Despite corrupt politicians, a burdensome bureaucracy, the drug war's bloody undercurrents, and the low wages and swift inflation that the average citizen endures on a daily basis, Mexicans maintain a robust zeal for life with all its idiosyncrasies. A wild sense of humor, an appetite for good food, and the priority placed on friends, family, and fiesta are all essential to life in Mexico today.

Small wonder that magic realism is a popular theme in contemporary Mexican literature. The ghost of Juan Preciado's father floats through his journey like a graveyard breeze in Juan Rulfo's Pedro Páramo; the star-crossed lovers in Laura Esquivel's Like Water for Chocolate burn down their house with searing love-making. The more time you spend in Mexico, the more such fiction seems based in fact.

When André Bretón arrived here in 1938, his guides included a feisty communist with a unibrow, as famous for her pre-Hispanic wardrobe as for her explicit paintings, and her husband, a frog-faced muralist with a list of sexual conquests as long as his paintbrush. Frida Kahlo and Diego Rivera introduced the French artist to a country of spontaneous 6-hour parades and the newly discovered and mystifying colossal helmeted-head sculptures of the ancient Olmec culture.

If Bretón were to visit today, he would likely find this country no less incredible. Though it is marginally more sedate today, Mexico is still a land where one man can turn the world's attention to the poverty in the steaming southern jungles, never once removing his woolen ski mask; a culture where women dance with flaming candles balanced on their heads; a collection of peoples who affectionately call death "Katrina" and welcome her with flowers, food, and prayer; and a nation where a notorious drug dealer is honored with hit radio songs for escaping prison in a laundry cart. This is the magic that animates the mad and complex Mexican life.

Even everyday activities can be surreal.

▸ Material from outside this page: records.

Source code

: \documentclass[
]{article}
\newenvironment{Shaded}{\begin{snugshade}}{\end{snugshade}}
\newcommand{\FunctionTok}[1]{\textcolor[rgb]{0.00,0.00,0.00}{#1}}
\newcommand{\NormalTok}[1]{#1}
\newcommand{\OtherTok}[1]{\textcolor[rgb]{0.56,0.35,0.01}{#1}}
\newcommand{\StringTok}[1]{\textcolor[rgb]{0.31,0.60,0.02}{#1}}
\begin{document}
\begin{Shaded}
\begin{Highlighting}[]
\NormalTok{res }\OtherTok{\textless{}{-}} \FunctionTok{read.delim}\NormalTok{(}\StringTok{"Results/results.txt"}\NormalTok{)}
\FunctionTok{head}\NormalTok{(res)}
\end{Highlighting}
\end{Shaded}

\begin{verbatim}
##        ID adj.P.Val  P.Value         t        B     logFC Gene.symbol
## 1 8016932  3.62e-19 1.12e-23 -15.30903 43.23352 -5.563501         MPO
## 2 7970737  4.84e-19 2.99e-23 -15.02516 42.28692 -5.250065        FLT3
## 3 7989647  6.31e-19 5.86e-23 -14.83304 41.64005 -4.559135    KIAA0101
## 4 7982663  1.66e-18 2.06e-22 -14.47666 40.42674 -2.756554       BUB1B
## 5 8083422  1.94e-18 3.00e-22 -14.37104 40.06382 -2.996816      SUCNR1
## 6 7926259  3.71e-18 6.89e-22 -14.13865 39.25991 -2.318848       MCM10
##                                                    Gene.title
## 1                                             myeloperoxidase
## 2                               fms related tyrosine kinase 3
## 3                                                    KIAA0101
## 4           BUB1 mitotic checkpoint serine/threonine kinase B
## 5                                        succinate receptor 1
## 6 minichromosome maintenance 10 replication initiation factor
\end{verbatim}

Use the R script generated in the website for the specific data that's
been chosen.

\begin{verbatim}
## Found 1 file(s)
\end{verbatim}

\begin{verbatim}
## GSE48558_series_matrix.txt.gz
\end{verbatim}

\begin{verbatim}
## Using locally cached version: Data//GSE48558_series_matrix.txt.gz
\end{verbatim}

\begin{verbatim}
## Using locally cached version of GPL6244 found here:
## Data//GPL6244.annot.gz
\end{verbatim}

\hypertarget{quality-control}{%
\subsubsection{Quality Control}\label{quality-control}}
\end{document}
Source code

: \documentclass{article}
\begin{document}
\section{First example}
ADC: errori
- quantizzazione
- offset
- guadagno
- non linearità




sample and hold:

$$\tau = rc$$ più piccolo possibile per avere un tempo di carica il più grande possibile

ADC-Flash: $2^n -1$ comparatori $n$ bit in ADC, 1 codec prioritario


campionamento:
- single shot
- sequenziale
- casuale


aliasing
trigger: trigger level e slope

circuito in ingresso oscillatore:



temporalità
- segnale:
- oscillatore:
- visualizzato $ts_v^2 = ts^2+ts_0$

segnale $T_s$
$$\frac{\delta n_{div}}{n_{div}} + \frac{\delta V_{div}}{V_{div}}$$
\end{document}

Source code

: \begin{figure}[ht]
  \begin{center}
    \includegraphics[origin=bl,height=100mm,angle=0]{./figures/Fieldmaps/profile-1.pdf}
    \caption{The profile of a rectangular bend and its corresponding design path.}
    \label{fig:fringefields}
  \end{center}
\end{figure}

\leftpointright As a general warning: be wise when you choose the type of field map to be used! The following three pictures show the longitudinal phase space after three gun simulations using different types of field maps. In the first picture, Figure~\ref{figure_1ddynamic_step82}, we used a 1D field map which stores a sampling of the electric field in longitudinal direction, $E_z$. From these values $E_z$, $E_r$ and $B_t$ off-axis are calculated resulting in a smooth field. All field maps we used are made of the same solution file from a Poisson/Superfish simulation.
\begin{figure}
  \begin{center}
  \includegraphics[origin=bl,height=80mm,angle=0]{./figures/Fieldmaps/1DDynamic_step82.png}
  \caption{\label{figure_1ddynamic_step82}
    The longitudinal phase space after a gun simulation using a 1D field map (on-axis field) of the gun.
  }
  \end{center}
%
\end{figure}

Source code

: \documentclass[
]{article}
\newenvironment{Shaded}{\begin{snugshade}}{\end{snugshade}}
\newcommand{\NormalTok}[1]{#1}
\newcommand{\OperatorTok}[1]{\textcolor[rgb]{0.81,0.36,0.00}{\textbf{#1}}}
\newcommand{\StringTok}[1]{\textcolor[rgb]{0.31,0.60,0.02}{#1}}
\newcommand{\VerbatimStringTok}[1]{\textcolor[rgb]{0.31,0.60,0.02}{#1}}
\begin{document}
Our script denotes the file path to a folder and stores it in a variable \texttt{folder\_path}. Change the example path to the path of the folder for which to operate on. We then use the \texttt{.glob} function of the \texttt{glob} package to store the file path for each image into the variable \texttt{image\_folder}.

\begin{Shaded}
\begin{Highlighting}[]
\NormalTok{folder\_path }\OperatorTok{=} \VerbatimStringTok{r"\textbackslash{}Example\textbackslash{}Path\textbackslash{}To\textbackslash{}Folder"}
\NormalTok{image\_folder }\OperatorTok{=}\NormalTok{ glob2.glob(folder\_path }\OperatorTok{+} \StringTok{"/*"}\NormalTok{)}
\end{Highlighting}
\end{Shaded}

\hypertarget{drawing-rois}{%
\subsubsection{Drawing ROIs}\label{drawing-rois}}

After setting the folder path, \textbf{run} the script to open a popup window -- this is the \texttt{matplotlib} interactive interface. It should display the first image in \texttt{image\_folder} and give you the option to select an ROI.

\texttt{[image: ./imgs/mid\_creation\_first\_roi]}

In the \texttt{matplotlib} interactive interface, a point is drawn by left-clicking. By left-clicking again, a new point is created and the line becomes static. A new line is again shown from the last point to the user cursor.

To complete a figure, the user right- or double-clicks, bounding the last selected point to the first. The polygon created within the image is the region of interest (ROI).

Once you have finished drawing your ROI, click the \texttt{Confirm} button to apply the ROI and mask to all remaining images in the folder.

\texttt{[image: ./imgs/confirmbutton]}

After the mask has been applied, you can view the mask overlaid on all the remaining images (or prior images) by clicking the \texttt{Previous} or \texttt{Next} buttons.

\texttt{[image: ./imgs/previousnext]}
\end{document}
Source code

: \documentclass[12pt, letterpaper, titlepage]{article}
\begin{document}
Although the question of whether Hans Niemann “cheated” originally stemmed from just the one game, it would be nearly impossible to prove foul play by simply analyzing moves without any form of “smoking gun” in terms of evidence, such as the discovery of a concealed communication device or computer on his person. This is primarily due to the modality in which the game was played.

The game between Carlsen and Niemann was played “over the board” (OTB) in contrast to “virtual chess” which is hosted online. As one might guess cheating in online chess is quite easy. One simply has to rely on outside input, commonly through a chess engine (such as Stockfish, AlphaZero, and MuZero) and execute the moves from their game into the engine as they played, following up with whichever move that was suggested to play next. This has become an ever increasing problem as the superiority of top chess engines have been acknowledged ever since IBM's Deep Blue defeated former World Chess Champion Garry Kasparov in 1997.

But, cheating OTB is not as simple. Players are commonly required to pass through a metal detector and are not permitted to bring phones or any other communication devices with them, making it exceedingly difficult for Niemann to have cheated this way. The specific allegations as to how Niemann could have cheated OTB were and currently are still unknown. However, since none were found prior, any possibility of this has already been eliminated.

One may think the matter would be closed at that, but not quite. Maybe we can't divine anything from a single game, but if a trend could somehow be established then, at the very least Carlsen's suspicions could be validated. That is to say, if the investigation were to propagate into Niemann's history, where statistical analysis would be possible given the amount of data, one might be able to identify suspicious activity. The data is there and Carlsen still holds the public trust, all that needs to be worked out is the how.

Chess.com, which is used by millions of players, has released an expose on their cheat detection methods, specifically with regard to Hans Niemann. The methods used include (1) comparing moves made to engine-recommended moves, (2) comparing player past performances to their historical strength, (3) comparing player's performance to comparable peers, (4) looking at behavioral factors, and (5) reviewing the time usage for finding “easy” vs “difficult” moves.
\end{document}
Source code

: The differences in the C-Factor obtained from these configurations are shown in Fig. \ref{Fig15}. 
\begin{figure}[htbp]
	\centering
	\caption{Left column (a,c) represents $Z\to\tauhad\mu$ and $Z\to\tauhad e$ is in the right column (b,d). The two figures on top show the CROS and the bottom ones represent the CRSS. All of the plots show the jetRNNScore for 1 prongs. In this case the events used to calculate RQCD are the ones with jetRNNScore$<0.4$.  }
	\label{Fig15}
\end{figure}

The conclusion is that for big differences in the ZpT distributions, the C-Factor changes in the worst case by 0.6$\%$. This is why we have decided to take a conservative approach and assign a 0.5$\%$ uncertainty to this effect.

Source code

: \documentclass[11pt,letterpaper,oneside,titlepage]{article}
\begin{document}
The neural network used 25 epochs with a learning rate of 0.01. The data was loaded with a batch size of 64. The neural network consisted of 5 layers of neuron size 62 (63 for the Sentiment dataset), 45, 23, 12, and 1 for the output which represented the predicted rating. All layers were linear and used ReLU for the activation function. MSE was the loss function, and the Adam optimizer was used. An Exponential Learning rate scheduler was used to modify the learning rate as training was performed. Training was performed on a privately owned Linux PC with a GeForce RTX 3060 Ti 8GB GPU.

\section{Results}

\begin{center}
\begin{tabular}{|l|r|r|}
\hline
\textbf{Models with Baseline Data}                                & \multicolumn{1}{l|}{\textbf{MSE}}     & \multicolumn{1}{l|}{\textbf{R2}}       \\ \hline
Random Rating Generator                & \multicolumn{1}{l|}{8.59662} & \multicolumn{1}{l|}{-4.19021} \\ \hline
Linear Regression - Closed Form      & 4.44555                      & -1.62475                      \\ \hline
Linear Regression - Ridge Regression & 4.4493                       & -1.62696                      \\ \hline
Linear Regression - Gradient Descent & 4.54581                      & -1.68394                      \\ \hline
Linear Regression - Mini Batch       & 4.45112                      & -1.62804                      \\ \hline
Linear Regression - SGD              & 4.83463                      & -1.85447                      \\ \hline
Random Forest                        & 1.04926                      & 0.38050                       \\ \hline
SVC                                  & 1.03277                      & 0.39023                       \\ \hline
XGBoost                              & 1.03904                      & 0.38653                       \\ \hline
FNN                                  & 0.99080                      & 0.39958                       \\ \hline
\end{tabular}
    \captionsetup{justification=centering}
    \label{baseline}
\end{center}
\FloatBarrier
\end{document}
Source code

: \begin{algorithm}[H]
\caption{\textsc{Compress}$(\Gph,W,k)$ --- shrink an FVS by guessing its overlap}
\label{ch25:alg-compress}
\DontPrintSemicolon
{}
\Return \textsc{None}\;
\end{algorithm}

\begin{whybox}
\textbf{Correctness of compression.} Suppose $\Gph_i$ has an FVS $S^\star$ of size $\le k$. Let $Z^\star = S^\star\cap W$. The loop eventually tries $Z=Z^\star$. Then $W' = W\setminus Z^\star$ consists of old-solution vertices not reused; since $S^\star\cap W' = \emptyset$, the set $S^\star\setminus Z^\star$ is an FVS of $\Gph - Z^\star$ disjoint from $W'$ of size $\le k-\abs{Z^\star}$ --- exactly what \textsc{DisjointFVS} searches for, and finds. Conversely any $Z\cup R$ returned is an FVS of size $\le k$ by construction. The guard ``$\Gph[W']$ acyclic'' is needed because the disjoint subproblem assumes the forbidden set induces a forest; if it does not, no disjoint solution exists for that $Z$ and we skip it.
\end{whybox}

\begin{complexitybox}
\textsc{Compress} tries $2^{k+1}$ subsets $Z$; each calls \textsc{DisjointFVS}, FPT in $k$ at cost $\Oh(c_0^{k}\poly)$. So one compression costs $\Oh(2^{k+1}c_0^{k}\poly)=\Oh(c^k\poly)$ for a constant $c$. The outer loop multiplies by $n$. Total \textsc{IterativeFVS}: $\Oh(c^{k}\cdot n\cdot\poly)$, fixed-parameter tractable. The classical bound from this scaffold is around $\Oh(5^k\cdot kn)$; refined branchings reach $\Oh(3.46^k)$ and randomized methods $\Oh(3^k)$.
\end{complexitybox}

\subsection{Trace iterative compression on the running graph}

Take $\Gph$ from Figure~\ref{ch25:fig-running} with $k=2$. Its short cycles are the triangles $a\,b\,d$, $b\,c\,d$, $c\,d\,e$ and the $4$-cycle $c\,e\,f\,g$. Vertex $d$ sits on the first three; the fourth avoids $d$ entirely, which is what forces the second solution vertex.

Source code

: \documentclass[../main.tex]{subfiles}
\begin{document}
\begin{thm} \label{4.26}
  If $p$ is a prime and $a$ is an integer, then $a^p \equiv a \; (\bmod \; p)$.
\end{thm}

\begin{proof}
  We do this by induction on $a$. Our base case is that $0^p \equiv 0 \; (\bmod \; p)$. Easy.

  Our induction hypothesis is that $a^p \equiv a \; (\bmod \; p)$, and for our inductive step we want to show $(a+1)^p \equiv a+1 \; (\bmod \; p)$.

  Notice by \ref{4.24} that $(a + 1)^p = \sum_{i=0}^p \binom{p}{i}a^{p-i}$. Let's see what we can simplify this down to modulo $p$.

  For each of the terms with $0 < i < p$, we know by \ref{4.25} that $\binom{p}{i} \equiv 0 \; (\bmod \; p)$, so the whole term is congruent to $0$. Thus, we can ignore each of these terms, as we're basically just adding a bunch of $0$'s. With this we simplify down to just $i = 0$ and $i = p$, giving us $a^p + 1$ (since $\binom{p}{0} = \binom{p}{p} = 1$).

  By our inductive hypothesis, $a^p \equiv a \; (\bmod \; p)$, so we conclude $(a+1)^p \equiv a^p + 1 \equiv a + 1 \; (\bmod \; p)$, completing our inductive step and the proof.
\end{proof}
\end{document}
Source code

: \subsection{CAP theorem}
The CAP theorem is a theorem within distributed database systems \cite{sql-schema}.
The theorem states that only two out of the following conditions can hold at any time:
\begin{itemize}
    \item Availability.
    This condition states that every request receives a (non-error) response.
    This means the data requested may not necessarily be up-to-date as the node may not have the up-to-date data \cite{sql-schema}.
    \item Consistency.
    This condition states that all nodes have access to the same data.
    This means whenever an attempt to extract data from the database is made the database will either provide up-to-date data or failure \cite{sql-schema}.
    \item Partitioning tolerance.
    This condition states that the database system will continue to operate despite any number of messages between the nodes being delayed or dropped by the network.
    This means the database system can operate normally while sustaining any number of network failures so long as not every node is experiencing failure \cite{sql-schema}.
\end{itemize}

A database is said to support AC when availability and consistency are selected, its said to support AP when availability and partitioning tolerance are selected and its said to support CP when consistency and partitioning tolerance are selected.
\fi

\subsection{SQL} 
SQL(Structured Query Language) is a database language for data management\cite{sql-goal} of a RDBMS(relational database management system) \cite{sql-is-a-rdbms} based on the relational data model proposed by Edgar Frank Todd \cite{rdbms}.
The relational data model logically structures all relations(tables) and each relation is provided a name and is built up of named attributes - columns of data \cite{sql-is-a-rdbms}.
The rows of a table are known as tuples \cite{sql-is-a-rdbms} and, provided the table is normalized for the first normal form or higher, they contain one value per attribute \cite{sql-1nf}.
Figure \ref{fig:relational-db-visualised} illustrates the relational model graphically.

Naked protesters regularly interrupt traffic on one of the world's busiest avenues, Maya temples serve as the backdrop for train stations, and grown men fly through the air, tethered to a pole, in front of the National Anthropology Museum.

Sundays bring a degree of sanctity, thanks largely to the vast majority of the population that considers itself Catholic. Normally traffic-choked streets and congested plazas are eerily empty on the seventh day, making it virtually impossible to get any work done but wonderful for an aimless stroll.

Lately, news about Mexico tends to be fraught with brazen drug violence and political strife. But Mexicans live by the proverb, "No hay mal que por bien no venga" ("There is no bad that comes without good"); even these trying times are sure to reveal their own hidden meaning, eventually.

Mexico moves forward despite the saddening current events. In 2011, a year after celebrating the centennial of the Mexican revolution and the bicentennial of the independence movement, Mexico hosted both the Pan American Games and the FIFA U-17 World Cup, spurring renovation and new construction from Monterrey to Puerto Vallarta to Guadalajara to the capital while looking ahead to electing a new government in 2012.